Cape inventor creates mast ascender

Cape Coral resident Mark Hendry has invented a mechanized mast-climbing device that he says is the first of its kind in the world.
The Mast Cat Ascender will go into production in early to mid-2015. Some of the largest sailboat manufacturers and marine supply retailers in the country are waiting for this product, which he says will be assembled in a 4000-square-foot, Cape Coral facility that will employ 15 to 25 people. Parts manufacturing is expected to begin in February.
“In the past,” Hendry said, “the only way to get to the top of a mast was to have someone wench you up there by a halyard. You’re sitting in a kind of harness and walking yourself up like a rock climber. By the time you get to the top with your tools, your back is hurting from sitting in the bosun’s chair and all you want to do is finish as quick as possible and get the heck back down. And if you get up there and realize you’ve forgotten something, you’ve got to go all the way back down and climb up again.
“That’s why you can go to any marina and you never see anyone climbing a mast. You’ll see them scrubbing the deck, varnishing, checking the engine, but the most important features of a sailboat are the mast, the sails and the rigging. The only way to check on your pulleys and lines and lights is to go up the mast.”
A self-taught sailor and a perfectionist who must “keep everything in order,” Hendry was always climbing his mast to do repairs and preventive maintenance and he got to thinking that there ought to be some way to get up there more easily. So about a year ago, he designed a mechanical mast ascender. “It was crude, but it worked.”
Hendry next found a mechanical engineering company in New York (Adept) and the perfect engineer for the project-an amateur rock climber. But Hendry had no idea what he was getting himself into. He had built something in his garage that propelled him up to the rafters and brought him back down again and he thought, “Works for me. Let’s go with it.” But manufacturing a device upon which a user’s life depends requires “countless hours” of collaborative design and redesign, governed by the most stringent testing guidelines the engineering industry requires before it can be manufactured.
The Adept engineer first designed a device upon which the ascender motor, in all its electrical and other parts, could be computer tested. Among many computations were the tensile strength of different types of ropes and the motor temperatures at different run times.
“There’s a tremendous amount of fear involved in climbing a 60- to 70-foot mast,” Hendry said. “You may be an avid sailor, but are you an experienced rock climber? You may know how to tie a knot, but do you know how to rapelle down a 70-foot mast?
“And you have to trust that the person pulling you up isn’t going to let the rope slip. Whenever I’ve gone up a mast, I’ve used my own rope because I know it’s not frayed or dry rotted.”

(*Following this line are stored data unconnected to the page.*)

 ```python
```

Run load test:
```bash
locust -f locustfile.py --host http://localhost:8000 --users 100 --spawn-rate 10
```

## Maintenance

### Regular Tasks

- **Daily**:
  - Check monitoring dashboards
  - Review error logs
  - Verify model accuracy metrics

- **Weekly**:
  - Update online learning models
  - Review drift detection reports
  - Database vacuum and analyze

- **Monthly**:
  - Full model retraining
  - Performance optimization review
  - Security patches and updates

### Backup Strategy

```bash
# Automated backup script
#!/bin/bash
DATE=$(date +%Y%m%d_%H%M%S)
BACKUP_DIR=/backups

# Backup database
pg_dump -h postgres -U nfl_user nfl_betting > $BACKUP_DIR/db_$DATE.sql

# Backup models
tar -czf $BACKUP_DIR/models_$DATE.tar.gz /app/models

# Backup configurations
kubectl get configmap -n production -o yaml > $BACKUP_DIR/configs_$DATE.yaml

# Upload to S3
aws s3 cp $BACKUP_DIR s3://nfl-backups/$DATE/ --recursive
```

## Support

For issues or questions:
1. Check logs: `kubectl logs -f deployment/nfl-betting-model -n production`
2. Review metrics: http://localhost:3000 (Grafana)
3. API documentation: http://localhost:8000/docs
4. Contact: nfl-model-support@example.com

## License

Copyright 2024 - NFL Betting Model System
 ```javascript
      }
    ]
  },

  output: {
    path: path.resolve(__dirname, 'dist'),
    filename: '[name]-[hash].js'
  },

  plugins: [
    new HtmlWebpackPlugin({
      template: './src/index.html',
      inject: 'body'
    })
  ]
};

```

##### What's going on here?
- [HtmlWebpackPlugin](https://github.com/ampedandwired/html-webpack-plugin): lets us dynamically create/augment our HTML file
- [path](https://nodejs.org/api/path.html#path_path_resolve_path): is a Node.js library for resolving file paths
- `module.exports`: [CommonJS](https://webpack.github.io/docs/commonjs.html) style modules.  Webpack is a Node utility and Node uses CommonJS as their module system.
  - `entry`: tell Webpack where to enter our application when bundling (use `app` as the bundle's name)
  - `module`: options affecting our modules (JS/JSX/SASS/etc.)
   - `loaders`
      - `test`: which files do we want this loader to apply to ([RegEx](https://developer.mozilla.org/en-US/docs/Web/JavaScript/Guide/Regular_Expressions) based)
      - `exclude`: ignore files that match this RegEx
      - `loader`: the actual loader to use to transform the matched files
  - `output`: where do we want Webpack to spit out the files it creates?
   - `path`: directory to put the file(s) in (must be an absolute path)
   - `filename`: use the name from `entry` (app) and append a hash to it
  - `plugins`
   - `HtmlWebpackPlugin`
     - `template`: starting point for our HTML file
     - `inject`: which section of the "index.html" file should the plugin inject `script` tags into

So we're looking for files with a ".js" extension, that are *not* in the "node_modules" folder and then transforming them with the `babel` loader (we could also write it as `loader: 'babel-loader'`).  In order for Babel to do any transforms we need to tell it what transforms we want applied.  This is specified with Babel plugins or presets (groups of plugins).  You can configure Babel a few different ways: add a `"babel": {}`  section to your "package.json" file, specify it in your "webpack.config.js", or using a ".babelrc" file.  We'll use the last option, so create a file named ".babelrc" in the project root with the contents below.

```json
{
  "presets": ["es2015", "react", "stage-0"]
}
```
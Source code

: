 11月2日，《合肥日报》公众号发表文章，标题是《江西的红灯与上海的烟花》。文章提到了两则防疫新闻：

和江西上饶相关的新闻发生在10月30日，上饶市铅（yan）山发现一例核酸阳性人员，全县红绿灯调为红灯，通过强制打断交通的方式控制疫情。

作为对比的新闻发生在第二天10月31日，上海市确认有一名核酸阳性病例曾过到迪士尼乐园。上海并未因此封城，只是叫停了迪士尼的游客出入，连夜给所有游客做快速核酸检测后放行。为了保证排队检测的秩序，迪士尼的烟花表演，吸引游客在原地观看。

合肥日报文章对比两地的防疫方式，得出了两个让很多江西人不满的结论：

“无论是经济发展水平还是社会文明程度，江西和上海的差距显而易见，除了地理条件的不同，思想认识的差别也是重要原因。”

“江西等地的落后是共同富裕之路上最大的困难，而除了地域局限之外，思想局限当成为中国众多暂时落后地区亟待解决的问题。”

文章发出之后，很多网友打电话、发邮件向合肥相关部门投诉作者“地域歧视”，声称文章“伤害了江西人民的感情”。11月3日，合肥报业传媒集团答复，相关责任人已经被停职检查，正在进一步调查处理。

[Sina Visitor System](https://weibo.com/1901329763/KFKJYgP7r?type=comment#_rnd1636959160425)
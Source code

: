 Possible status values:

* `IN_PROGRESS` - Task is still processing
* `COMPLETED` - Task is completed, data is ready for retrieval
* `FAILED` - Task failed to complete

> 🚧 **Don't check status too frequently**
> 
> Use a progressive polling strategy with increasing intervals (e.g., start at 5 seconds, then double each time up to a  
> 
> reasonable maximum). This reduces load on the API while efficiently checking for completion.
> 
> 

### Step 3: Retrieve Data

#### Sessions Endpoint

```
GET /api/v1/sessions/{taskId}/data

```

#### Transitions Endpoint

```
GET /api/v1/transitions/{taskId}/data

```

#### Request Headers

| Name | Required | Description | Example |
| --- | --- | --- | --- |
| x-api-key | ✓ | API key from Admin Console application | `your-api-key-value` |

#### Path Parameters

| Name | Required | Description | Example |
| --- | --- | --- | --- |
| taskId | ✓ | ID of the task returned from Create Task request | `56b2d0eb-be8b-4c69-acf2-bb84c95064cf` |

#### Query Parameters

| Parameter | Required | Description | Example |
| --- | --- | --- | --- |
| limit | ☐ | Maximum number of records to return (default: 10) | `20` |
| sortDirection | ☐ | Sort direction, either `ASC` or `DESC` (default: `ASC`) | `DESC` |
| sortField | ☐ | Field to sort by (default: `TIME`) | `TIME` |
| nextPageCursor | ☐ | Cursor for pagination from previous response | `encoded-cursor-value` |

Among the safety features built into this revolutionary ascender is a braking mechanism that won’t allow the ascender to fall, an 8-wrap wench system, and a 4000-pound rope capacity that will accommodate a 350-pound weight maximum. And yet, remarkably, the all-aluminum Mast Cat will measure only 18 inches long, 3.5 to 4 inches wide, and weigh only 8 to 10 pounds. Its cable drums or pulleys are only 3″ in diameter. As sleek and sure as a panther, its name reflects the design of both the powerful machine and its anodized casing.
“It’s a simple design,” Hendry said. “Kind of like an airplane motor, which is actually simpler than a car engine.”
Hendry should know. He is a private aircraft pilot, who never had any interest in sailing-“I thought it was too slow,” he laughed-but when friends interested him in learning to sail, and taught him “what sailing is really about,” he realized that sailing is not unlike flying. A sailor is harnessing the wind, and the slightest tension on a line can have a powerful effect.
Born in Fort Myers, Hendry was raised in Naples. His father, the Collier County sheriff for 17 years, taught him how to build things-race cars, swamp buggies, air boats-and Hendry has been building things ever since. He buys distressed houses and refurbishes them, develops site plans for distressed commercial properties, and seven years ago, when he moved to Cape Coral, he began to buy and refurbish boats.
“My passion is to refurbish things,” he states passionately.
So when Hendry needed a device that would propel him up a mast, he made one. But it was “mind-boggling how time-consuming, complicated and expensive the project would become. At times, he thought it was all just too much, but then his son, Ian Lukas, would toddle into the room and lift his arms, and Hendry would remember why he must see this project through.
His eyes filling, Hendry says simply, “I’m a single Dad, I’m 57, and he’s only 2. I am doing this for him. I want to make sure that when I’m gone, he will have something to hold on to. He is my inspiration.”
It is Ian Lukas, then, who will make this idea fly, for Ian is the wind beneath his father’s wings.